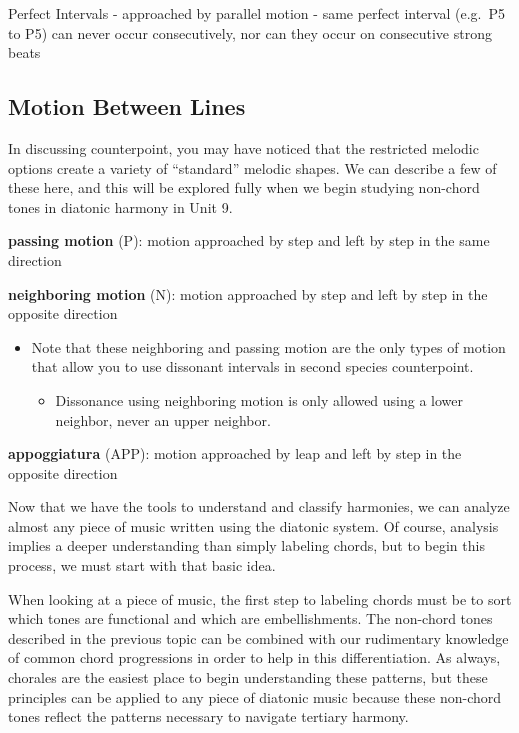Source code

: \documentclass{book}
\providecommand{\tightlist}{%
  \setlength{\itemsep}{0pt}\setlength{\parskip}{0pt}}
\begin{document}
Perfect Intervals - approached by parallel motion - same perfect interval
(e.g.~P5 to P5) can never occur consecutively, nor can they occur on
consecutive strong beats

\hypertarget{motion-between-lines}{%
\subsection{Motion Between Lines}\label{motion-between-lines}}

In discussing counterpoint, you may have noticed that the restricted melodic
options create a variety of ``standard'' melodic shapes. We can describe a few
of these here, and this will be explored fully when we begin studying
non-chord tones in diatonic harmony in Unit 9.

\textbf{passing motion} (P): motion approached by step and left by step in the
same direction

\textbf{neighboring motion} (N): motion approached by step and left by step in
the opposite direction

\begin{itemize}
\tightlist
\item
  Note that these neighboring and passing motion are the only types of motion
  that allow you to use dissonant intervals in second species counterpoint.

  \begin{itemize}
  \tightlist
  \item
    Dissonance using neighboring motion is only allowed using a lower
    neighbor, never an upper neighbor.
  \end{itemize}
\end{itemize}

\textbf{appoggiatura} (APP): motion approached by leap and left by step in the
opposite direction

Now that we have the tools to understand and classify harmonies, we can
analyze almost any piece of music written using the diatonic system. Of
course, analysis implies a deeper understanding than simply labeling chords,
but to begin this process, we must start with that basic idea.

When looking at a piece of music, the first step to labeling chords must be to
sort which tones are functional and which are embellishments. The non-chord
tones described in the previous topic can be combined with our rudimentary
knowledge of common chord progressions in order to help in this
differentiation. As always, chorales are the easiest place to begin
understanding these patterns, but these principles can be applied to any piece
of diatonic music because these non-chord tones reflect the patterns necessary
to navigate tertiary harmony.
\end{document}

-*-

*WHAT YOU SHOULD DO:* Write every line of the data out again exactly, leaving out all images.

*ANSWER TO THE PROBLEM:*
Source code

: \documentclass{book}
\providecommand{\tightlist}{%
  \setlength{\itemsep}{0pt}\setlength{\parskip}{0pt}}
\begin{document}
Perfect Intervals - approached by parallel motion - same perfect interval
(e.g.~P5 to P5) can never occur consecutively, nor can they occur on
consecutive strong beats

\hypertarget{motion-between-lines}{%
\subsection{Motion Between Lines}\label{motion-between-lines}}

In discussing counterpoint, you may have noticed that the restricted melodic
options create a variety of ``standard'' melodic shapes. We can describe a few
of these here, and this will be explored fully when we begin studying
non-chord tones in diatonic harmony in Unit 9.

\textbf{passing motion} (P): motion approached by step and left by step in the
same direction

\textbf{neighboring motion} (N): motion approached by step and left by step in
the opposite direction

\begin{itemize}
\tightlist
\item
  Note that these neighboring and passing motion are the only types of motion
  that allow you to use dissonant intervals in second species counterpoint.

  \begin{itemize}
  \tightlist
  \item
    Dissonance using neighboring motion is only allowed using a lower
    neighbor, never an upper neighbor.
  \end{itemize}
\end{itemize}

\textbf{appoggiatura} (APP): motion approached by leap and left by step in the
opposite direction

Now that we have the tools to understand and classify harmonies, we can
analyze almost any piece of music written using the diatonic system. Of
course, analysis implies a deeper understanding than simply labeling chords,
but to begin this process, we must start with that basic idea.

When looking at a piece of music, the first step to labeling chords must be to
sort which tones are functional and which are embellishments. The non-chord
tones described in the previous topic can be combined with our rudimentary
knowledge of common chord progressions in order to help in this
differentiation. As always, chorales are the easiest place to begin
understanding these patterns, but these principles can be applied to any piece
of diatonic music because these non-chord tones reflect the patterns necessary
to navigate tertiary harmony.
\end{document}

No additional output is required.